All lines ahead of the one containing "# Local usage" are to be left out; that line and each one after it, through the end of the records below, are to be duplicated exactly.

*** Opening of Stored data ***

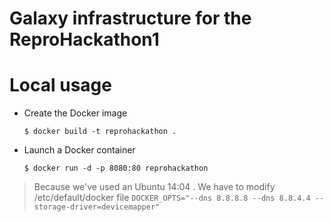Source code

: Galaxy infrastructure for the ReproHackathon1
=============================================

# Local usage 

- Create the Docker image

    ```
    $ docker build -t reprohackathon .
    ```

- Launch a Docker container

    ```
    $ docker run -d -p 8080:80 reprohackathon
    ```

> Because we've used an Ubuntu 14:04 . We have to modify /etc/default/docker file 
> `DOCKER_OPTS="--dns 8.8.8.8 --dns 8.8.4.4 --storage-driver=devicemapper"`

*** Close of Stored data ***

**Output**.
# Local usage 

- Create the Docker image

    ```
    $ docker build -t reprohackathon .
    ```

- Launch a Docker container

    ```
    $ docker run -d -p 8080:80 reprohackathon
    ```

> Because we've used an Ubuntu 14:04 . We have to modify /etc/default/docker file 
> `DOCKER_OPTS="--dns 8.8.8.8 --dns 8.8.4.4 --storage-driver=devicemapper"`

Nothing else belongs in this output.